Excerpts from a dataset
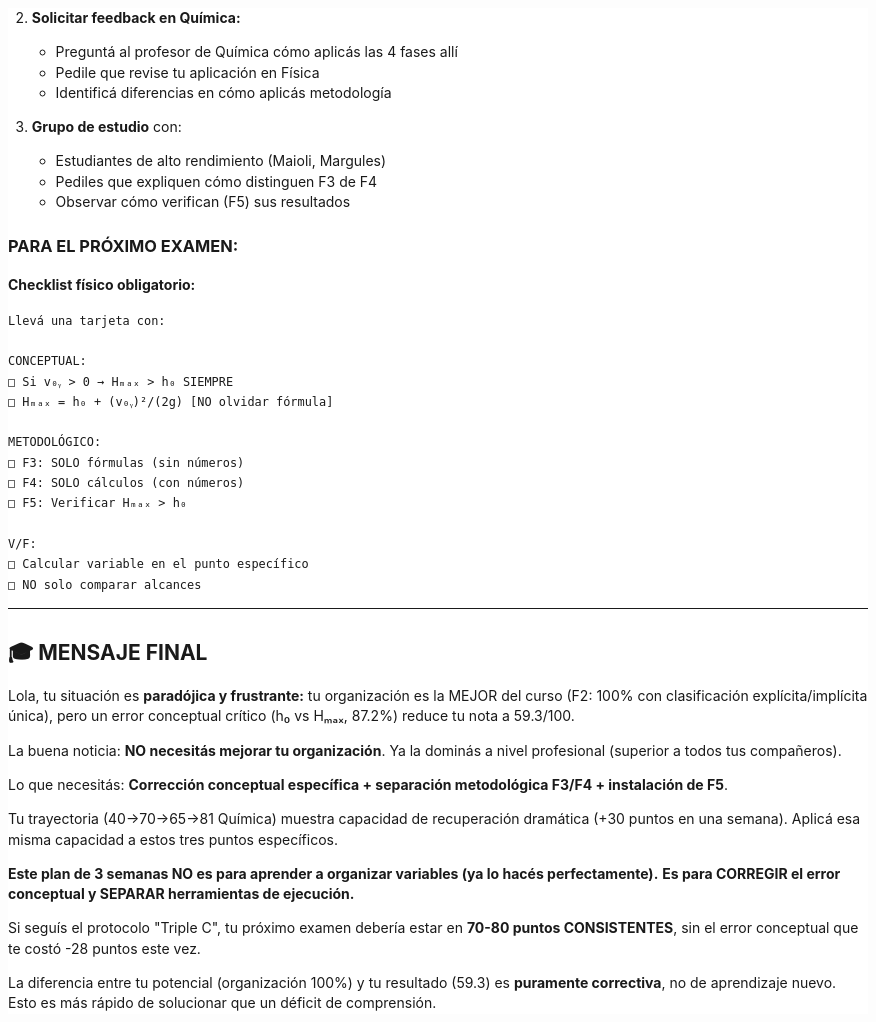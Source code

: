 2. **Solicitar feedback en Química:**
   - Preguntá al profesor de Química cómo aplicás las 4 fases allí
   - Pedile que revise tu aplicación en Física
   - Identificá diferencias en cómo aplicás metodología

3. **Grupo de estudio** con:
   - Estudiantes de alto rendimiento (Maioli, Margules)
   - Pediles que expliquen cómo distinguen F3 de F4
   - Observar cómo verifican (F5) sus resultados

### **PARA EL PRÓXIMO EXAMEN:**

**Checklist físico obligatorio:**
```
Llevá una tarjeta con:

CONCEPTUAL:
□ Si v₀ᵧ > 0 → Hₘₐₓ > h₀ SIEMPRE
□ Hₘₐₓ = h₀ + (v₀ᵧ)²/(2g) [NO olvidar fórmula]

METODOLÓGICO:
□ F3: SOLO fórmulas (sin números)
□ F4: SOLO cálculos (con números)
□ F5: Verificar Hₘₐₓ > h₀

V/F:
□ Calcular variable en el punto específico
□ NO solo comparar alcances
```

---

## 🎓 MENSAJE FINAL

Lola, tu situación es **paradójica y frustrante:** tu organización es la MEJOR del curso (F2: 100% con clasificación explícita/implícita única), pero un error conceptual crítico (h₀ vs Hₘₐₓ, 87.2%) reduce tu nota a 59.3/100.

La buena noticia: **NO necesitás mejorar tu organización**. Ya la dominás a nivel profesional (superior a todos tus compañeros).

Lo que necesitás: **Corrección conceptual específica + separación metodológica F3/F4 + instalación de F5**.

Tu trayectoria (40→70→65→81 Química) muestra capacidad de recuperación dramática (+30 puntos en una semana). Aplicá esa misma capacidad a estos tres puntos específicos.

**Este plan de 3 semanas NO es para aprender a organizar variables (ya lo hacés perfectamente).**
**Es para CORREGIR el error conceptual y SEPARAR herramientas de ejecución.**

Si seguís el protocolo "Triple C", tu próximo examen debería estar en **70-80 puntos CONSISTENTES**, sin el error conceptual que te costó -28 puntos este vez.

La diferencia entre tu potencial (organización 100%) y tu resultado (59.3) es **puramente correctiva**, no de aprendizaje nuevo. Esto es más rápido de solucionar que un déficit de comprensión.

_Work to complete_
Take each line from the records and copy it unchanged, leaving images out.

_Output of the task_
Source code

: 2. **Solicitar feedback en Química:**
   - Preguntá al profesor de Química cómo aplicás las 4 fases allí
   - Pedile que revise tu aplicación en Física
   - Identificá diferencias en cómo aplicás metodología

3. **Grupo de estudio** con:
   - Estudiantes de alto rendimiento (Maioli, Margules)
   - Pediles que expliquen cómo distinguen F3 de F4
   - Observar cómo verifican (F5) sus resultados

### **PARA EL PRÓXIMO EXAMEN:**

**Checklist físico obligatorio:**
```
Llevá una tarjeta con:

CONCEPTUAL:
□ Si v₀ᵧ > 0 → Hₘₐₓ > h₀ SIEMPRE
□ Hₘₐₓ = h₀ + (v₀ᵧ)²/(2g) [NO olvidar fórmula]

METODOLÓGICO:
□ F3: SOLO fórmulas (sin números)
□ F4: SOLO cálculos (con números)
□ F5: Verificar Hₘₐₓ > h₀

V/F:
□ Calcular variable en el punto específico
□ NO solo comparar alcances
```

---

## 🎓 MENSAJE FINAL

Lola, tu situación es **paradójica y frustrante:** tu organización es la MEJOR del curso (F2: 100% con clasificación explícita/implícita única), pero un error conceptual crítico (h₀ vs Hₘₐₓ, 87.2%) reduce tu nota a 59.3/100.

La buena noticia: **NO necesitás mejorar tu organización**. Ya la dominás a nivel profesional (superior a todos tus compañeros).

Lo que necesitás: **Corrección conceptual específica + separación metodológica F3/F4 + instalación de F5**.

Tu trayectoria (40→70→65→81 Química) muestra capacidad de recuperación dramática (+30 puntos en una semana). Aplicá esa misma capacidad a estos tres puntos específicos.

**Este plan de 3 semanas NO es para aprender a organizar variables (ya lo hacés perfectamente).**
**Es para CORREGIR el error conceptual y SEPARAR herramientas de ejecución.**

Si seguís el protocolo "Triple C", tu próximo examen debería estar en **70-80 puntos CONSISTENTES**, sin el error conceptual que te costó -28 puntos este vez.

La diferencia entre tu potencial (organización 100%) y tu resultado (59.3) es **puramente correctiva**, no de aprendizaje nuevo. Esto es más rápido de solucionar que un déficit de comprensión.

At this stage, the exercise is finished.